En ese momento, Vicente soltó un alarido de dolor. La punta de una bayoneta rota sobresalía del lodo manchada de rojo, y, temblando, se dio cuenta de que el afilado metal le había abierto una profunda herida en el muslo izquierdo de la que no dejaba de manar sangre. Mientras se sujetaba la pierna desesperadamente tratando de no vomitar, un hombre inidentificable tropezó ante él. Y, horrorizado, Vicente fue testigo de cómo una bala salida de la nada le atravesaba a aquel desconocido la mandíbula de lado a lado, agujereándole las mejillas y dejando un repugnante olor que mezclaba la sangre y la pólvora quemada. A su lado, a uno de los cadáveres se le salían las tripas de su estómago desgarrado. Mareado por la pestilencia y el dolor, Vicente trató de erguirse, pero, antes de conseguirlo, alguien se lo impidió. Alzó la mirada y solo pudo distinguir un brillo metálico que se cernía sobre él a toda velocidad.

—¿Padre? ¡Padre! ¡Despierte, padre! ¡Le llaman!

Vicente notó que alguien le sacudía levemente el brazo. Pestañeando con dificultad, ladeó la cabeza hacia el sonido de aquella voz y, enfocando la mirada, distinguió las líneas de un rostro conocido. Los ojos de Rosa le observaban con preocupación desde las difusas y oscuras brumas de aquellos recuerdos imperecederos. Sacudiendo la cabeza, trató de incorporarse. Sin embargo, las piernas le temblaron e, incapaz de sostenerse, volvió a caer sobre la silla en la que había estado dormitando hasta apenas unos segundos antes.

—Padre, ¿se encuentra bien? —La penetrante mirada azul de su hija le hizo encogerse sobre sí mismo—. Padre, ¿necesita que llame a alguien? Ya sabe que no puede levantarse tan de golpe; se lo ha dicho don Manuel mil veces. Deje que avise a Fernandito; él le llevará a…

—No, Rosa, ayúdame. Necesito que me sostengas. —Su hija hizo un mohín, pero consintió en sujetarle mientras se erguía temblorosamente.

—Es usted demasiado testarudo, padre. Ya verá en cuanto se entere don Manuel. Si no fuera porque el pobre va con bastón, le perseguiría hasta el mismísimo…
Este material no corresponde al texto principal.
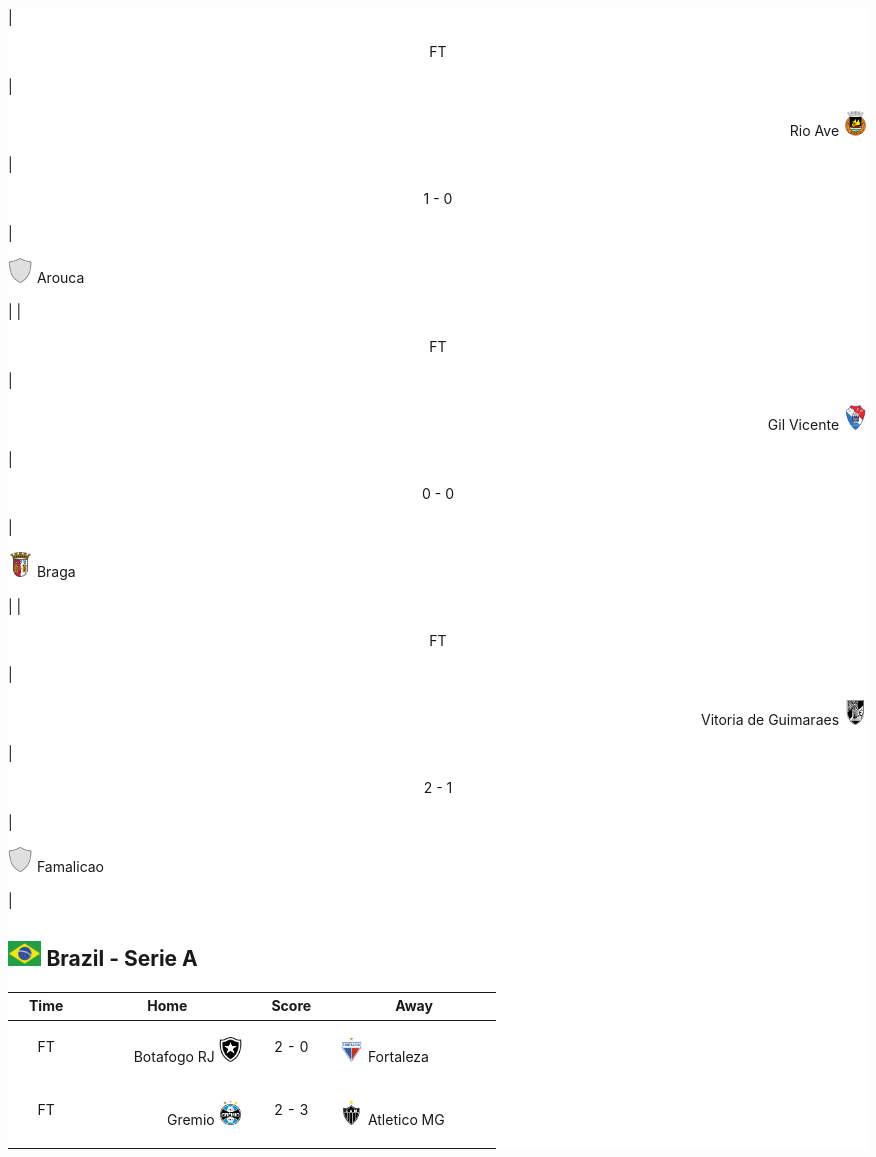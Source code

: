 | <p align="center">FT</p> | <p align="right">Rio Ave <img src="/static/logos/Rio Ave.png" height="25px"></p> | <p align="center">1 - 0</p> | <p align="left"><img src="/static/logos/Arouca.png" height="25px"> Arouca</p> |
| <p align="center">FT</p> | <p align="right">Gil Vicente <img src="/static/logos/Gil Vicente.png" height="25px"></p> | <p align="center">0 - 0</p> | <p align="left"><img src="/static/logos/Braga.png" height="25px"> Braga</p> |
| <p align="center">FT</p> | <p align="right">Vitoria de Guimaraes <img src="/static/logos/Vitoria de Guimaraes.png" height="25px"></p> | <p align="center">2 - 1</p> | <p align="left"><img src="/static/logos/Famalicao.png" height="25px"> Famalicao</p> |
</div>


## <img src="/static/logos/Brazil-Serie A.png" height="25px"> Brazil - Serie A

<div align="center">

&emsp;Time&emsp; | &emsp;&emsp;&emsp;&emsp;Home&emsp;&emsp;&emsp;&emsp; | &emsp;Score&emsp; | &emsp;&emsp;&emsp;&emsp;Away&emsp;&emsp;&emsp;&emsp; |
| ------------ | ------------ | ------------ | ------------ |
| <p align="center">FT</p> | <p align="right">Botafogo RJ <img src="/static/logos/Botafogo RJ.png" height="25px"></p> | <p align="center">2 - 0</p> | <p align="left"><img src="/static/logos/Fortaleza.png" height="25px"> Fortaleza</p> |
| <p align="center">FT</p> | <p align="right">Gremio <img src="/static/logos/Gremio.png" height="25px"></p> | <p align="center">2 - 3</p> | <p align="left"><img src="/static/logos/Atletico MG.png" height="25px"> Atletico MG</p> |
—¡Vicente Martí! —voceó alguien desde la estancia del fondo—. ¿No hay nadie ahí fuera que responda a ese nombre?

—¡Ya voy, ya voy! —rezongó Vicente, renqueando tan deprisa como sus débiles piernas le permitían mientras su hija le seguía refunfuñando por lo bajo—. ¡Deme un segundo!

Atravó la desvencijada sala de espera repleta de gente y entró por la puerta del despacho del alcalde, quien le esperaba detrás de una amplia mesa atestada de papeles. Con el ceño fruncido, José Bigné le observó mientras el viejo labrador tomaba asiento en una silla ajada que no parecía demasiado segura. Tras acomodarse cuidadosamente, Vicente esperó a que su interlocutor iniciara la conversación.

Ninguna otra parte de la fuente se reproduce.